- Work request
Exactly how many lines in the listing contain "resonances"? Respond with the number and nothing more.
# # # #
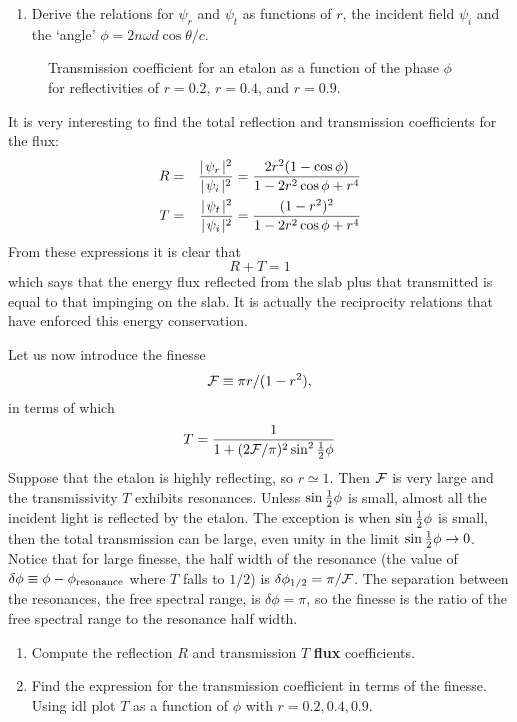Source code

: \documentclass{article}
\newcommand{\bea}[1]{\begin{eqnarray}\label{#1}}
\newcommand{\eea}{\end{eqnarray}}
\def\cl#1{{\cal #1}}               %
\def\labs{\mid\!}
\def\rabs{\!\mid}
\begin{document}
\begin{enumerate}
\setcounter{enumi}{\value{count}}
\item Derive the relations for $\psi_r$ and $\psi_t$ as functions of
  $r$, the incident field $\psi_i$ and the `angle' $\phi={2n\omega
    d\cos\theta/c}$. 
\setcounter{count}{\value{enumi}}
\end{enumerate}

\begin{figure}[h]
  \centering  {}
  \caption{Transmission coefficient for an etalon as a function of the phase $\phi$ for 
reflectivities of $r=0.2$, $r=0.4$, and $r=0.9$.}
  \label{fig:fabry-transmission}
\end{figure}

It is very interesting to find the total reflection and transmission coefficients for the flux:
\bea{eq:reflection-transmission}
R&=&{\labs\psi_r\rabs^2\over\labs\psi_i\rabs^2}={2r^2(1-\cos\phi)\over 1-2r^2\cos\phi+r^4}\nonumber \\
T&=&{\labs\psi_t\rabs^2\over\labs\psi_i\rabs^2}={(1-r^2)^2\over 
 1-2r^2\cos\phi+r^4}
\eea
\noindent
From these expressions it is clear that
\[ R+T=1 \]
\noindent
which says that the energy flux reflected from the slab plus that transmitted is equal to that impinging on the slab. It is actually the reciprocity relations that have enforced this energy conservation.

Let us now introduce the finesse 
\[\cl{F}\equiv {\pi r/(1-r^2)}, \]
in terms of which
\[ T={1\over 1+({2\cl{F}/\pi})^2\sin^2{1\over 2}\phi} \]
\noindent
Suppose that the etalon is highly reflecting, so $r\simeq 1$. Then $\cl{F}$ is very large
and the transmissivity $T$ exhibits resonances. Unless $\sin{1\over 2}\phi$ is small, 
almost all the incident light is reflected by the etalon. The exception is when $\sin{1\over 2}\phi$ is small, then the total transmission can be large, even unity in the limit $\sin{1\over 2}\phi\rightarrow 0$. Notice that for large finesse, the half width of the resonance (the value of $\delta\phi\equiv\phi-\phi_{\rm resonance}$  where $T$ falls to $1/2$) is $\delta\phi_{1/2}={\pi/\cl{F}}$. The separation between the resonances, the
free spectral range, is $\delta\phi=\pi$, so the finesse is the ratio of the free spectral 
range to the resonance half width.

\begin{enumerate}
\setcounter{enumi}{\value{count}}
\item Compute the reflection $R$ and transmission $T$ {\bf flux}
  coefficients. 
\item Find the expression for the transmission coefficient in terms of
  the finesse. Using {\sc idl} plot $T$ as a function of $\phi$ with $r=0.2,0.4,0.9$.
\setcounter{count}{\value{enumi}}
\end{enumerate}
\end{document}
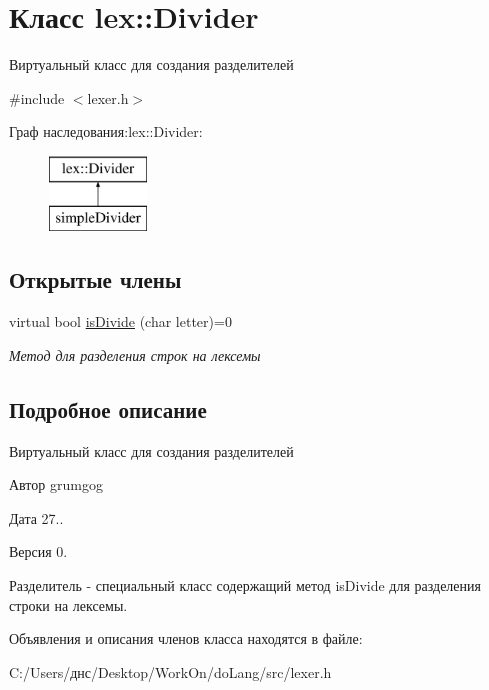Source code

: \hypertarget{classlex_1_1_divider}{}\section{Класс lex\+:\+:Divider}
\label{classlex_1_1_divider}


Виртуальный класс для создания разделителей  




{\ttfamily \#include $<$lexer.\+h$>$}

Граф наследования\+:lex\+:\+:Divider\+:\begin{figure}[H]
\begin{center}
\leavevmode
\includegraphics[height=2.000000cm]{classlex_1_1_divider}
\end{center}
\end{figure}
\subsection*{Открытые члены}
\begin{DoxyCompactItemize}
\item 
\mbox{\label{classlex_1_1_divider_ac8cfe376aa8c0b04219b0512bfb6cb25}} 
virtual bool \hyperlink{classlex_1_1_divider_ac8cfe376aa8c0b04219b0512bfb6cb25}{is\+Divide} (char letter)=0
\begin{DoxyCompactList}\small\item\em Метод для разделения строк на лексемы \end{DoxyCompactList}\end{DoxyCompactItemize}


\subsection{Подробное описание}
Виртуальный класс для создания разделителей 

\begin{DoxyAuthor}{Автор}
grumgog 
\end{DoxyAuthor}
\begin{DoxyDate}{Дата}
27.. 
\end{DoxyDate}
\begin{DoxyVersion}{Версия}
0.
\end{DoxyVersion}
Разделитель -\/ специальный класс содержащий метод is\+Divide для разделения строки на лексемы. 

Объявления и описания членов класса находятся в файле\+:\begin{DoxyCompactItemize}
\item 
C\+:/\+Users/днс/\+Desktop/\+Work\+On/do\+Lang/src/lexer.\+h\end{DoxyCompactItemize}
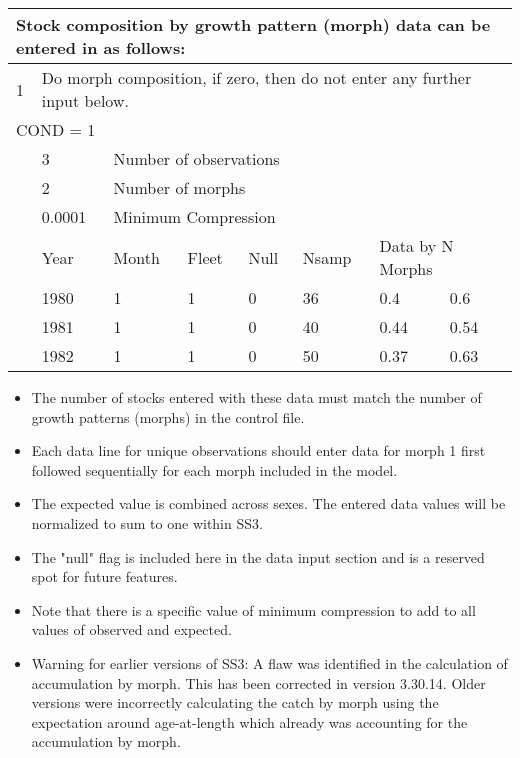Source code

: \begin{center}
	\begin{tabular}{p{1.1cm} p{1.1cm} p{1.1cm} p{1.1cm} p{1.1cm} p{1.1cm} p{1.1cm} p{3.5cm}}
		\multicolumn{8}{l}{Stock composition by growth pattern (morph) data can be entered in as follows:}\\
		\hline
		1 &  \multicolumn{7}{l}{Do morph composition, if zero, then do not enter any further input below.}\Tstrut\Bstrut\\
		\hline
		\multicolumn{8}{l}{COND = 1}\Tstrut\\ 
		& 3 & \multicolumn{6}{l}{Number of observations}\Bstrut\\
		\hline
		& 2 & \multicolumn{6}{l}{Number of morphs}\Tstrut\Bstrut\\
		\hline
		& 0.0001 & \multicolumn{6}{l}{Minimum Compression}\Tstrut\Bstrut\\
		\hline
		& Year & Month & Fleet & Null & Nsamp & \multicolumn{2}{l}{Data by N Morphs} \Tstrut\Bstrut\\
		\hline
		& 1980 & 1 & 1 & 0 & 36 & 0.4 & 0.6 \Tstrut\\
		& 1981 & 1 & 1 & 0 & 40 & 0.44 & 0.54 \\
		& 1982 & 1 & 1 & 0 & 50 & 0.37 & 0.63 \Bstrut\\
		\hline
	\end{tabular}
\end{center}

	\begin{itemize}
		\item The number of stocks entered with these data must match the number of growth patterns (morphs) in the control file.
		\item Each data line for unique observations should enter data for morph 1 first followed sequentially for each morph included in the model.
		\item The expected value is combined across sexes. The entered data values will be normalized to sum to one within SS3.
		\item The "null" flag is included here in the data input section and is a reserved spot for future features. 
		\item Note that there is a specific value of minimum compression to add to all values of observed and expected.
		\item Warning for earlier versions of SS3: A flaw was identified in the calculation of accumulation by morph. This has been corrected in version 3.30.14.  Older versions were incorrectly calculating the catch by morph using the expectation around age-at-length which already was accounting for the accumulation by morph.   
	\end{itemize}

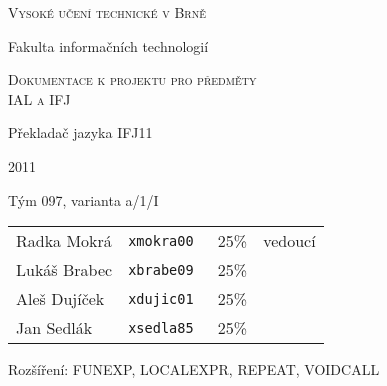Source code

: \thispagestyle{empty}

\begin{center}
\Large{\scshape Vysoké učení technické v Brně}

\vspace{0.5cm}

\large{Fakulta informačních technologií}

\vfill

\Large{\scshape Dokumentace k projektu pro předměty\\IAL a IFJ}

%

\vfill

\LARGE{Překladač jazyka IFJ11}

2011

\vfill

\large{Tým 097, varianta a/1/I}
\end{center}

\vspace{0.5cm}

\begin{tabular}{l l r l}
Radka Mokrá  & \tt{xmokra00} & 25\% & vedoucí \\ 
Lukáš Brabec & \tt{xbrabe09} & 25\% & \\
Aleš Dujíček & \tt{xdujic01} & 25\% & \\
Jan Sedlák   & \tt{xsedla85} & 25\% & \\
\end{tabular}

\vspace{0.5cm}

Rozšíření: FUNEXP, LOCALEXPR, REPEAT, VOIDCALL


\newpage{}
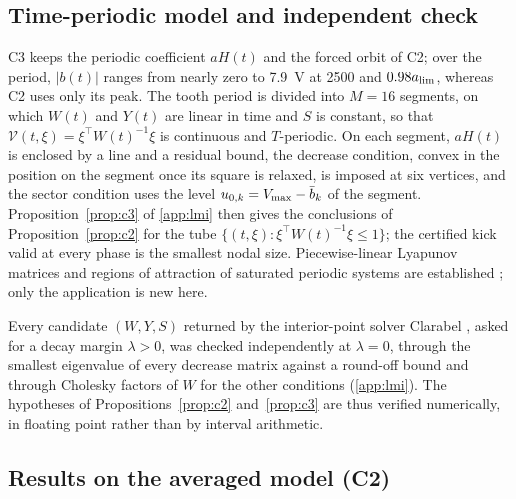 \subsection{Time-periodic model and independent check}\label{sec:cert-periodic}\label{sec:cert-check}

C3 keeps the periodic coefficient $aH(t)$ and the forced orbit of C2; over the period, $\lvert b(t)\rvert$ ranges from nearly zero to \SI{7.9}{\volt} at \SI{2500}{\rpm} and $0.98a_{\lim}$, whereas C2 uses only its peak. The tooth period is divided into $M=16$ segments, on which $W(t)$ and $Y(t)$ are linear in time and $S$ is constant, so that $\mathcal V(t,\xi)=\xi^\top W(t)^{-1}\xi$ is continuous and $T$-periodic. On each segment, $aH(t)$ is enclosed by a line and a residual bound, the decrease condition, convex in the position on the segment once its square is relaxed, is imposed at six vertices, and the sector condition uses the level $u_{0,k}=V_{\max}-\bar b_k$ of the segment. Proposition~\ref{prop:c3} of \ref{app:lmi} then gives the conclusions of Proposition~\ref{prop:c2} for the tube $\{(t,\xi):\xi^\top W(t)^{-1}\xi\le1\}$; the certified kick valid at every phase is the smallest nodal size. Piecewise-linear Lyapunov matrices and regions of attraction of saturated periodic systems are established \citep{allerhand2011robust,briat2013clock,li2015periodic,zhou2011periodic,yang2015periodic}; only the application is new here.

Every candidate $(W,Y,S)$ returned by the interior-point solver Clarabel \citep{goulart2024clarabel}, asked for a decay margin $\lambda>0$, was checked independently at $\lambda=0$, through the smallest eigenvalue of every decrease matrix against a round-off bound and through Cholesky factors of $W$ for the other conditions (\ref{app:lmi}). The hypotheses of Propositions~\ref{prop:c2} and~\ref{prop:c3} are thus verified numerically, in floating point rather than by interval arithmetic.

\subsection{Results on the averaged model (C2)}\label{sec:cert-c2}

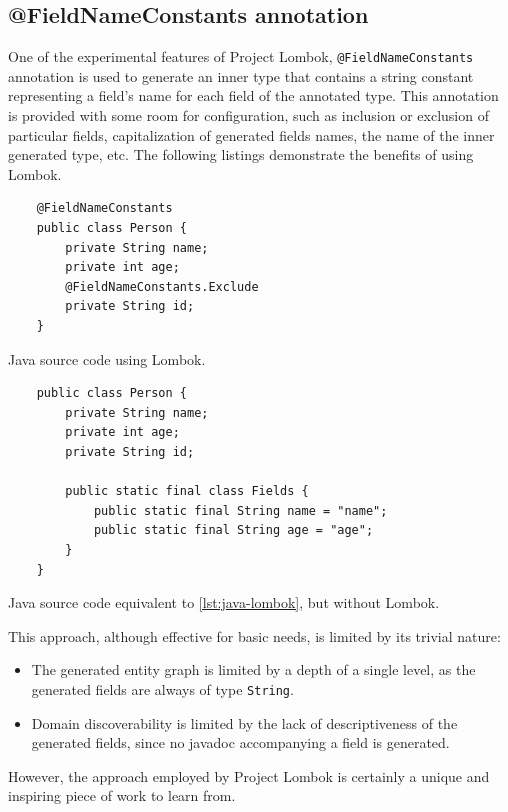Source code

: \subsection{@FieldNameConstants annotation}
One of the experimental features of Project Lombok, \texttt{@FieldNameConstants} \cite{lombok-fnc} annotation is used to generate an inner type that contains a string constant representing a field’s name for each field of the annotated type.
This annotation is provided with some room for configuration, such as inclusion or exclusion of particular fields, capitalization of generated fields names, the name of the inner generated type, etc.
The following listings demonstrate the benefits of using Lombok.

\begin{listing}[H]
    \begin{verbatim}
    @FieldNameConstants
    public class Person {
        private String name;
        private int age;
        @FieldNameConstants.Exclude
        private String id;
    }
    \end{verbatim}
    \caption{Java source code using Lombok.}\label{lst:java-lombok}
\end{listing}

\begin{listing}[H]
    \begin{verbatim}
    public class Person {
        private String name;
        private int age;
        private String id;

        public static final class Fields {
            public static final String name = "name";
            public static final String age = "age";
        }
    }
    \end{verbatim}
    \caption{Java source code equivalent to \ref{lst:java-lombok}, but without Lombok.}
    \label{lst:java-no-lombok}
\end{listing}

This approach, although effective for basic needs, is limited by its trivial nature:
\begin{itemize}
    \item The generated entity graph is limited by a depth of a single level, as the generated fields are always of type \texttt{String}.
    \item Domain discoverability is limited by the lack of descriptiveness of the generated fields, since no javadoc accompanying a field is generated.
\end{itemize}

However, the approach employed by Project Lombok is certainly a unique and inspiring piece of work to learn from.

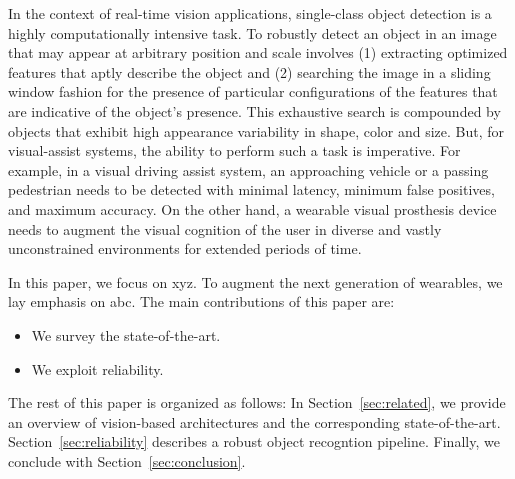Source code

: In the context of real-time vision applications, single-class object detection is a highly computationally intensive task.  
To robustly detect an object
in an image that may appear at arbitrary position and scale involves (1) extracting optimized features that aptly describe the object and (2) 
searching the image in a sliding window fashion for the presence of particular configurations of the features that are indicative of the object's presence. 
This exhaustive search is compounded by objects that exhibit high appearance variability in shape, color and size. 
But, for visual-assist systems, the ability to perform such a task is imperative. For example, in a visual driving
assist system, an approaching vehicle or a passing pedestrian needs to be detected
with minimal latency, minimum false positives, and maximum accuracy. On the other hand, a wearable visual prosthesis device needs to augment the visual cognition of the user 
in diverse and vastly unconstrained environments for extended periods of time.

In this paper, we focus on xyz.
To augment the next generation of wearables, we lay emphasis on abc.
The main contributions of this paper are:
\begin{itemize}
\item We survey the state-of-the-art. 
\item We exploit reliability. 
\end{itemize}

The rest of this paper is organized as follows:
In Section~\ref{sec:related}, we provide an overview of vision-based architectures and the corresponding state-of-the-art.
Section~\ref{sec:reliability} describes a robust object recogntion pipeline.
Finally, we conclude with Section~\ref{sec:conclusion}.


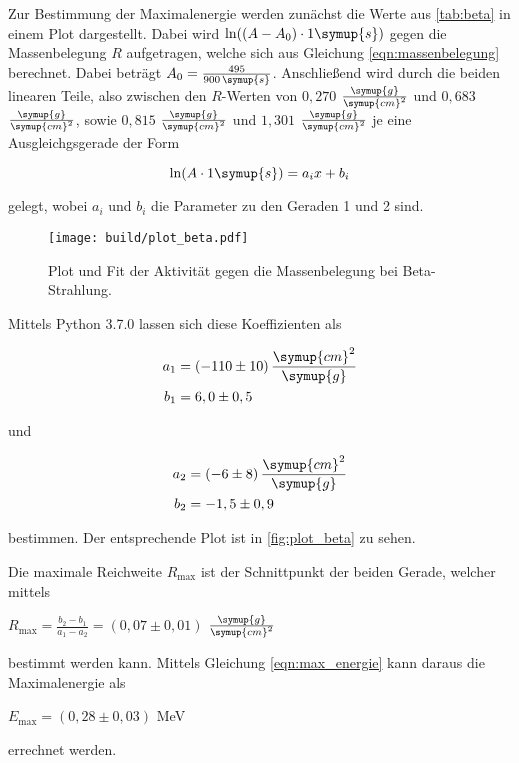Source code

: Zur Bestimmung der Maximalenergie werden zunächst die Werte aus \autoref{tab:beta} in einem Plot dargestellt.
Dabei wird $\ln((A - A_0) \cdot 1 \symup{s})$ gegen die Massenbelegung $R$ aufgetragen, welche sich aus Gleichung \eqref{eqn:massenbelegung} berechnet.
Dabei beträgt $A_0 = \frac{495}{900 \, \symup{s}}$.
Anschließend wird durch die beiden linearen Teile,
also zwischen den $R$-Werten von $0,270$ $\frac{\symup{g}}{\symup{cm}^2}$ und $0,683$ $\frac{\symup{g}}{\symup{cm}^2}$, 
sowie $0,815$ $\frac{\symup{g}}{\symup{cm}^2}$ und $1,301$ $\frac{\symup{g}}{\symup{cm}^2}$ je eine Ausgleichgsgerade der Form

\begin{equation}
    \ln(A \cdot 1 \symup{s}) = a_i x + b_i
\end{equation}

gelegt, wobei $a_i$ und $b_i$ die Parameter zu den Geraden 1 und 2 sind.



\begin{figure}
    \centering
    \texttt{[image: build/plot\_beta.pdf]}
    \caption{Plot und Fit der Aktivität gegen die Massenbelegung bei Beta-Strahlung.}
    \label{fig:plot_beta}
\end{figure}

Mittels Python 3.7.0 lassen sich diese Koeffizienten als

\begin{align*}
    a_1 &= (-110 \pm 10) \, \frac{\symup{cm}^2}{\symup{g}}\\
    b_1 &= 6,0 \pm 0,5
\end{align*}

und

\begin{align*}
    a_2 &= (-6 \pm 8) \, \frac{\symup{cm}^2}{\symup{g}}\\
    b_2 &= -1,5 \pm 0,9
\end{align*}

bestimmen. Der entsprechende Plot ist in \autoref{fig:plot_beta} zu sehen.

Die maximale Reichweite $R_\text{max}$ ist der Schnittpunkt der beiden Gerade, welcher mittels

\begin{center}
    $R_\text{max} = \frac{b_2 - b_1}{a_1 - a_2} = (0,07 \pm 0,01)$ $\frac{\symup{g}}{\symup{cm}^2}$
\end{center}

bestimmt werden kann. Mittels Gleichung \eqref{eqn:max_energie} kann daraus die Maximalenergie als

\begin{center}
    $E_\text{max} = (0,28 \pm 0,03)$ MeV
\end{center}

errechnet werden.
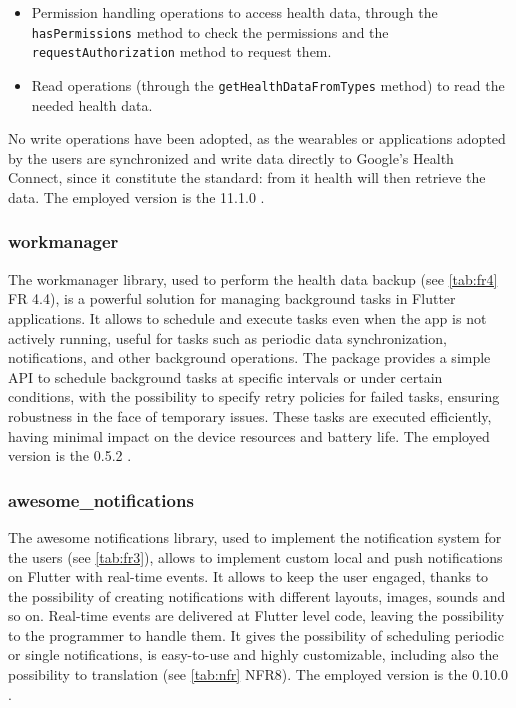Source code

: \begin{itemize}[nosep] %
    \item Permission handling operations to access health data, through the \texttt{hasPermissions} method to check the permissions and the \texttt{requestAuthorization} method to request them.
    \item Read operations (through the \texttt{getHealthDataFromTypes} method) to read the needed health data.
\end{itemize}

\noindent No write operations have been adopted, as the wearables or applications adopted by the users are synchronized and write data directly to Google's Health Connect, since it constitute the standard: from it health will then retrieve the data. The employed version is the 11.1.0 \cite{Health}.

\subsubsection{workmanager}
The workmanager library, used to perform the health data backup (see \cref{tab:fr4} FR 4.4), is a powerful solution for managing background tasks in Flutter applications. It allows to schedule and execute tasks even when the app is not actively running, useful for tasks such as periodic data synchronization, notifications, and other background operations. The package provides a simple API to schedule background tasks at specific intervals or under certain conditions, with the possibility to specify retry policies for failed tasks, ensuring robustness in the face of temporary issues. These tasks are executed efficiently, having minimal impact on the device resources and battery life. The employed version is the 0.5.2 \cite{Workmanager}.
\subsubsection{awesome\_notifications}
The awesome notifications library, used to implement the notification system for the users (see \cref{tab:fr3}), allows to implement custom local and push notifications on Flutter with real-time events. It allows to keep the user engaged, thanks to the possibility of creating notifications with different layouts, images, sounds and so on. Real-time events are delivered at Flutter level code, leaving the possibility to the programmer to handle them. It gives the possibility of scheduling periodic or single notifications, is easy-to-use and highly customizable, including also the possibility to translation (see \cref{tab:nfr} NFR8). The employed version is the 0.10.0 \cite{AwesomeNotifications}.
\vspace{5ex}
# # # #
- Result
2